この最高裁判決は、土地管轄の規定を手がかりにしようという考えで、そのうえで、条理(合理性)という点から、日本に民事裁判権があるかを決めていくという考えです。
事件と一定の地域との連結があり場合に、その土地に管轄を認めるという土地管轄を決めるルールがあるので、これをつかってその事件と日本の関係性をみていき(連結点があるかを判断していき)、当事者間の公平・裁判の適正・迅速についても考えようというようなものだと思います。
3. 立法による解決
もっとも、土地管轄は日本に裁判権がある場合の地域的な分担のルールなので、日本が裁判権をどこまで持つべきかという限界をきめるルールとは本来異なるはずです。そして、平成8年に、民事訴訟法の改正時には国際裁判管轄関連規定の新設が検討されたもののそこでは実現せず、その後も検討が続けられました。そして。「民事訴訟法及び民事保全法の一部を改正する法律」(平成23年法36号)として法律が新設されたのです。

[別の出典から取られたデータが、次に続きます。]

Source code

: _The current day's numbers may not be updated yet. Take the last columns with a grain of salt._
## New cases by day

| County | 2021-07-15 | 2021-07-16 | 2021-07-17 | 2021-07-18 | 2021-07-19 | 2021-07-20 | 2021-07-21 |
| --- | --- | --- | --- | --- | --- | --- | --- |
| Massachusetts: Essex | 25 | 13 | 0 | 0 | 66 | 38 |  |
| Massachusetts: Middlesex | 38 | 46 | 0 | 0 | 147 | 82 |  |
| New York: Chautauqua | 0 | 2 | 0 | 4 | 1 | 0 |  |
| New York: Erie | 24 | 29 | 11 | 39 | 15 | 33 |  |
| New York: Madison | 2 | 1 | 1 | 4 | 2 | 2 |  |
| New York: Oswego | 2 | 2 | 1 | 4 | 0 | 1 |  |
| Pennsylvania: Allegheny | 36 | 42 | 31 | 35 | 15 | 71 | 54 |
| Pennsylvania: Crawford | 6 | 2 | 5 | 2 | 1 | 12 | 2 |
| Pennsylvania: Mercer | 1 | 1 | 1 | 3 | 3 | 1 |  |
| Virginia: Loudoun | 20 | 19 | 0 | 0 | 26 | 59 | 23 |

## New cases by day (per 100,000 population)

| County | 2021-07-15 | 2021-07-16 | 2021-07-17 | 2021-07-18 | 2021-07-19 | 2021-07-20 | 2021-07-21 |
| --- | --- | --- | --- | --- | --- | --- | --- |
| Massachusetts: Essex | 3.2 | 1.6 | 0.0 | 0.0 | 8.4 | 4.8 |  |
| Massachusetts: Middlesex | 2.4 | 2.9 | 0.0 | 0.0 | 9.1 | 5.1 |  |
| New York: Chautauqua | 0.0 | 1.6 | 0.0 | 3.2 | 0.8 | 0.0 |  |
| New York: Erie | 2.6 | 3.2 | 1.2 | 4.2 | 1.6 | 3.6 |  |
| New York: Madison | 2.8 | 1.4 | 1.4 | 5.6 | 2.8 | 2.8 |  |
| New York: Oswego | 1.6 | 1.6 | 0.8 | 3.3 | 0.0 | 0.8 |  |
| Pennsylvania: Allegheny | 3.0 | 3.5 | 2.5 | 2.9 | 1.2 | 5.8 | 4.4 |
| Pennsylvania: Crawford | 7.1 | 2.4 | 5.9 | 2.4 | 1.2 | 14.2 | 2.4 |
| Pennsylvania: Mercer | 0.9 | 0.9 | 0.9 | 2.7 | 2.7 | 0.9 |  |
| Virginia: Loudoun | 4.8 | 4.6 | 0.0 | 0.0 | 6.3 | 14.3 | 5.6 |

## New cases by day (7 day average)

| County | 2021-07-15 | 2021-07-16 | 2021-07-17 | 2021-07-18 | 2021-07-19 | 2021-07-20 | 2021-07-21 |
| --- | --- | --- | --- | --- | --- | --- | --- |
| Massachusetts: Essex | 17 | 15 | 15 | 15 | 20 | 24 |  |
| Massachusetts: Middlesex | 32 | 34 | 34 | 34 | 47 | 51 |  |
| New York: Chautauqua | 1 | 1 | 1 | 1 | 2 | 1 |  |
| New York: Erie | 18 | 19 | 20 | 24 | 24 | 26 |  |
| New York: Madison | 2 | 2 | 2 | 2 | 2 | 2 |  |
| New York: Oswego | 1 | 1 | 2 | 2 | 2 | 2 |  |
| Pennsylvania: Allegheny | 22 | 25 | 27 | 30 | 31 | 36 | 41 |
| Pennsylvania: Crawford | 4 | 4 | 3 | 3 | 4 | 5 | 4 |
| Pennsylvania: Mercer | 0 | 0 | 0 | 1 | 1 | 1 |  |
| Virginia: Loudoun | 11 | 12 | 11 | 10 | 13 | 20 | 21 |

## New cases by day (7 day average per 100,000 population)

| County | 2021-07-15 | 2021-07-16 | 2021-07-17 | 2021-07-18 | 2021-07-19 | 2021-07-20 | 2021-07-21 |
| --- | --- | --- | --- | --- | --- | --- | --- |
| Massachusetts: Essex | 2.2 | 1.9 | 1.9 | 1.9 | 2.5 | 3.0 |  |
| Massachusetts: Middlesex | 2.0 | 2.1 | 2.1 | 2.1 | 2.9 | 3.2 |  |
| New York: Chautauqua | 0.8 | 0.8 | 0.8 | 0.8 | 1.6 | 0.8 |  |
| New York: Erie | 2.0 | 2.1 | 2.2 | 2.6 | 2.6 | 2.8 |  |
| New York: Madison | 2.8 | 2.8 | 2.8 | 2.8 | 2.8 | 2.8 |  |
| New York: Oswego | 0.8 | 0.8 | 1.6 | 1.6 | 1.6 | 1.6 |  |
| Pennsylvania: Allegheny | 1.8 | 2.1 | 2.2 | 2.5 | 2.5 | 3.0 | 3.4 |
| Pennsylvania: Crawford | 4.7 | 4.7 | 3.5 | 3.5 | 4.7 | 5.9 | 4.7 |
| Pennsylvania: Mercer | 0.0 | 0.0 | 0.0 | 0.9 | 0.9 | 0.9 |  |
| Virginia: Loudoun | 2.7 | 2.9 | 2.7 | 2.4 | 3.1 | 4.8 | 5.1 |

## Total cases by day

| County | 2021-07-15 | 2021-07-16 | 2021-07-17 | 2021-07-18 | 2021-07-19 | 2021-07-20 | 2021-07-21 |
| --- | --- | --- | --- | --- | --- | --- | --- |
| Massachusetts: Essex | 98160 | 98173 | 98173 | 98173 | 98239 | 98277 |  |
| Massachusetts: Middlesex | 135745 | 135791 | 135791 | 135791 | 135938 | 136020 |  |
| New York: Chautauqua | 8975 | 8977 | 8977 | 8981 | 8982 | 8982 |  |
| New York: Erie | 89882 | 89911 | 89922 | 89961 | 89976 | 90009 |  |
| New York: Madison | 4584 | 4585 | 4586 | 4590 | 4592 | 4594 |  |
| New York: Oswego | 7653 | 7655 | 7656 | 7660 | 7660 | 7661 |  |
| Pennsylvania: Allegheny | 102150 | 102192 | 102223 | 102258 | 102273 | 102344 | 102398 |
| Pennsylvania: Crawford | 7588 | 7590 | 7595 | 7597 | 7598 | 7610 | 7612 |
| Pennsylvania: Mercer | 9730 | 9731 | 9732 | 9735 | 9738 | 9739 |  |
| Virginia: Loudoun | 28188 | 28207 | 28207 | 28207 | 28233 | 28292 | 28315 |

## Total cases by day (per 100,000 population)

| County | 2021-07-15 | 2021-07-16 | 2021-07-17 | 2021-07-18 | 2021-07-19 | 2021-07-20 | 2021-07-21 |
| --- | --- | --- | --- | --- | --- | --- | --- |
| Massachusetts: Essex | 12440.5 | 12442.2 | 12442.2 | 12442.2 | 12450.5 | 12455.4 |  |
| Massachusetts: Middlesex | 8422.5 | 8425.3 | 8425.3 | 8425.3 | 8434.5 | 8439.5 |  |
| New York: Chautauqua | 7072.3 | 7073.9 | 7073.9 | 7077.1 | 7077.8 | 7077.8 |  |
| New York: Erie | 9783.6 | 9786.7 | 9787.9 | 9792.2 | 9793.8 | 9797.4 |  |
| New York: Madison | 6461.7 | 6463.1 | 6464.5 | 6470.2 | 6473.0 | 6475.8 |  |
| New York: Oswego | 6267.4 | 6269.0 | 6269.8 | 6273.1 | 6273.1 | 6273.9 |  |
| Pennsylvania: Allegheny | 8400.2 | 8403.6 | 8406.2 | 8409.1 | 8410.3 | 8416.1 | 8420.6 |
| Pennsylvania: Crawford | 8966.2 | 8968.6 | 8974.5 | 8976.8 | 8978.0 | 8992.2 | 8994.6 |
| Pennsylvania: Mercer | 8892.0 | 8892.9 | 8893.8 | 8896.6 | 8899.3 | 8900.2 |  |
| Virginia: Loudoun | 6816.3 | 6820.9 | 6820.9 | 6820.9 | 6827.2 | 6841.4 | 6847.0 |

しかし、国際家事事件についてはそもそも日本の裁判所で事件を扱うことができるかという問題について、その後も法による統一基準がありませんでした。やっと、国際離婚の場合の国際裁判管轄権に関して、平成30年に人事訴訟法・家事事件手続法の一部改正により明文化がされまして、平成31年4月1日から施行されています。
国際離婚事件では、各国の裁判所がその法廷地の法に基づいて判断することから、日本だけではなく他の国でも管轄が認められることもあります。また、準拠法が日本法であっても、国際裁判管轄が日本になければ、日本の家庭裁判所で取り扱うことはできません。国際離婚事件を処理する場合、まず、国際裁判管轄の存否があるかが問題になります。
4. 国際離婚の場合の国際裁判管轄の法制度
日本の裁判所に管轄がある場合、日本での離婚訴訟の提訴が可能になりますので、その次に日本国内のどの裁判所が管轄権を有するかを考えることになります。
以下が、国際離婚について決めている「条文」です。人事訴訟法は離婚訴訟についての手続きを定めた法律です。
<人事訴訟法第3条の2の2>
- 被告の住所地管轄
身分関係の当事者の一方に対する訴えであって、当該当事者の住所(住所がない場合又は住所が知れない場合には、居所)が日本国内にあるとき(第1号)
- 本国管轄身分関係の当事者の双方が日本の国籍を有するとき(その一方又は双方がその死亡の時に日本の国籍を有していたときを含む。)(第5号)
- 最後の共通の住所地管轄日本国内に住所がある身分関係の当事者の一方からの訴えであって、当該身分関係の当事者が最後の共通の住所を日本国内に有していたとき。(第6号)
- 原告住所地に管轄を認めるべき特段の事情日本国内に住所がある身分関係の当事者の一方からの訴えであって、他の一方が行方不明であるとき、他の一方の住所がある国においてされた当該訴えに係る身分関係と同一の身分関係についての訴えに係る確定した判決が日本国で効力を有しないときその他の日本の裁判所が審理及び裁判をすることが当事者間の衡平を図り、又は適正かつ迅速な審理の実現を確保することとなる特別の事情があると認められるとき。(第7号)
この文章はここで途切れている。